Turkey clamps down on liberal imams

Burcu Karakas
August 15, 2019

Liberal imams in Turkey can find themselves arbitrarily fired if they don't toe the line set by the state religious affairs office. The vague charges against them leave those accused with little recourse.

https://p.dw.com/p/3Nz2Y
Imam Tuzer
Image: DW

Turkey's directorate for religious affairs, Diyanet, keeps watch over its imams — the religious scholars whose work is mostly that of leading prayers in mosques.

Diyanet provides its imams at 90,000 mosques with guidelines that govern morals, prayer, and the teaching of the faith. Violations are punished harshly — most of the time, the imam is discharged immediately.

The body, which also organizes Islamic religion courses for children, declined to comment on the exact number of dismissals, but the fate of certain individual imams who spoke to DW shone a light on the severity of the problem. Overall, Diyanet employs about 117,000 people, though not all of them are imams.

Abdullah, a 35-year-old imam, opposed a mufti who issued an Islamic legal decree, known as a fatwa, stating that women could not enter a supermarket unaccompanied by men. "I saw it differently," Abdullah said.

After disagreeing with the fatwa, he said his Facebook profile was searched and turned up an entry in which he permitted women wearing nail polish to pray and perform religious ablutions.

What about freedom of speech?

"Then everything happened very quickly," Abdullah told DW. "Right after that, the investigations were underway." After six years in office, the authority dismissed Abdullah without notice. "A breach of guidelines" was the only reason he received.

"In my statement, I invoked freedom of speech," he said. "I was just doing my job, and that is getting people to use their own minds. I thought there was freedom of expression in this country."

Ahmet Muhsin Tuzer, known to many as the "rock imam," was dismissed nine months ago, again for a "breach of guidelines" when he formed a rock band in the Mediterranean seaside town of Kas.

"Immediately after its founding, Diyanet started hassling the band, they sent the investigators to our shows, and turned my entire life upside-down," he said.

The accusations were soon to follow: Tuzer put on concerts without the proper permission and earned significant additional income.

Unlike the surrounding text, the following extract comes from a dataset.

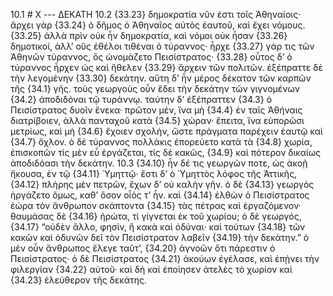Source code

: 10.1 # X --- ΔΕΚΑΤΗ
10.2 {33.23} δημοκρατία νῦν ἐστι τοῖς Ἀθηναίοις· ἄρχει γὰρ {33.24} ὁ δῆμος ὁ Ἀθηναῖος αὐτὸς ἑαυτοῦ, καὶ ἔχει νόμους. {33.25} ἀλλὰ πρὶν οὐκ ἦν δημοκρατία, καὶ νόμοι οὐκ ἦσαν {33.26} δημοτικοί, ἀλλ’ οὓς ἐθέλοι τιθέναι ὁ τύραννος· ἦρχε {33.27} γάρ τις τῶν Ἀθηνῶν τύραννος, ὃς ὠνομάζετο Πεισίστρατος· {33.28} οὗτος δ’ ὁ τύραννος ἦρχεν ὠς καὶ ἤθελεν {33.29} ἄρχειν τῶν πολιτῶν. ἐξέπραττε δὲ τὴν λεγομένην {33.30} δεκάτην. αὕτη δ’ ἦν μέρος δέκατον τῶν καρπῶν τῆς  {34.1} γῆς. τοὺς γεωργοὺς οὖν ἔδει τὴν δεκάτην τῶν γιγνομένων {34.2} ἀποδιδόναι τῷ τυράννῳ. ταύτην δ’ ἐξέπραττεν {34.3} ὁ Πεισίστρατος δυοῖν ἕνεκα· πρῶτον μέν, ἵνα μὴ {34.4} ἐν ταῖς Ἀθήναις διατρίβοιεν, ἀλλὰ πανταχοῦ κατὰ {34.5} χώραν· ἔπειτα, ἵνα εὐπορῶσι μετρίως, καὶ μὴ {34.6} ἔχοιεν σχολήν, ὥστε πράγματα παρέχειν ἑαυτῷ καὶ {34.7} ὄχλον. ὁ δὲ τύραννος πολλάκις ἐπορεύετο κατὰ τὰ {34.8} χωρία, ἐπισκοπῶν τίς μὲν εὖ ἐργάζεται, τίς δὲ κακῶς, {34.9} καὶ πότερον δικαίως ἀποδιδόασι τὴν δεκάτην.
10.3 {34.10} ἦν δέ τις γεωργῶν ποτε, ὡς ἀκοῇ ἤκουσα, ἐν τῷ {34.11} Ὑμηττῷ· ἔστι δ’ ὁ Ὑμηττὸς λόφος τῆς Ἀττικῆς, {34.12} πλήρης μὲν πετρῶν, ἔχων δ’ οὐ καλὴν γῆν. ὁ δὲ {34.13} γεωργὸς ἠργάζετο ὅμως, καθ’ ὅσον οἷός τ’ ἦν. καὶ {34.14} ἐλθὼν ὁ Πεισίστρατος ἑώρα τὸν ἄνθρωπον σκάπτοντα {34.15} τὰς πέτρας καὶ ἐργαζόμενον· θαυμάσας δὲ {34.16} ἠρώτα, τί γίγνεται ἐκ τοῦ χωρίου; ὁ δὲ γεωργός, {34.17} “οὐδὲν ἄλλο, φησίν, ἢ κακὰ καὶ ὀδύναι· καὶ τούτων {34.18} τῶν κακῶν καὶ ὀδυνῶν δεῖ τὸν Πεισίστρατον λαβεῖν {34.19} τὴν δεκάτην.” ὁ μὲν οὖν ἄνθρωπος ἔλεγε ταῦτ’, {34.20} ἀγνοῶν ὅτι πάρεστιν ὁ Πεισίστρατος· ὁ δὲ Πεισίστρατος {34.21} ἀκούων ἐγέλασε, καὶ ἐπῄνει τὴν φιλεργίαν {34.22} αὐτοῦ· καὶ δὴ καὶ ἐποίησεν ἀτελὲς τὸ χωρίον καὶ {34.23} ἐλεύθερον τῆς δεκάτης.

He would have submitted his bank statements to them, but that, he said, wouldn't have changed anything.

However, he said even before his music shows he had fallen out of favor with his superiors by saying, "The inventor of the light bulb, Thomas Alva Edison, certainly went to heaven."

Local higher-ups did not approve of the statement because the US inventor born in 1847 was a Christina.

Tuzer called the turn of events a "disgrace to democracy and freedom."

A fateful prayer

In the southeastern Anatolian city of Sirnak, the 46-year-old S.T. was sacked after 25 years serving as an imam because he was a member of a trade union.

In the summer of 2015, militias from the outlawed Kurdistan Workers' Party (PKK) occupied several municipalities, and Ankara retaliated with military operations in Kurdish territories.

The workers' union in question was accused of having ties to the PKK groups at the time. S.T. said he was suspended by emergency decree along with nine other trade unionists.

Another case is that of Zekeriya Bilada, an imam in the town of Nevsehir. He received an invitation from the ultranationalist Good Party (Iyi Party) to lead a prayer for the party shortly before the local elections on March 31.

Zekeriya Bilada
Bilada said nearly all imams make political statementsImage: Privat

It turned out to be a fateful prayer: A mufti, close to Turkish President Recep Tayyip Erdogan's Justice and Development Party (AKP) party, intervened then called to inform Bilada that another imam would replace him.

They accused the 21-year-old of praying for a FETO supporter, referring to the chairman of the Iyi Parti, Meral Aksener. FETO is the name given by the government to the Gulen movement that allegedly participated in the 2016 coup attempt.

The Islamic lawmaker referred to Article 25 of the law on religious affairs stating, "Religious personnel may neither praise nor criticize the attitude and opinion of the parties."

Diyanet as a political instrument?

However, Bilada said almost all Turkish imams made political statements during the local elections and added that those who prayed for the AKP candidate Binali Yildirim are still in office.

Turkish opposition members criticized that the presidential office for religious affairs is increasingly acting on political motivations. The widely shared accusation is that the authority acts in the interests of the conservative Islamic AKP government.

This favoritism would be hugely problematic because secularism — the separation of state and religion — has been one of the key principles of Turkish society since its founding in 1923.

The father of the modern Turkish republic, Mustafa Kemal Ataturk viewed the separation of state and religion as one of "six pillars of the Turkish state."

Most people in Turkey still hold a belief in the principle of laicism.

DW changed the names of some people quoted in this article who feared repercussions for criticizing Diyanet or the government.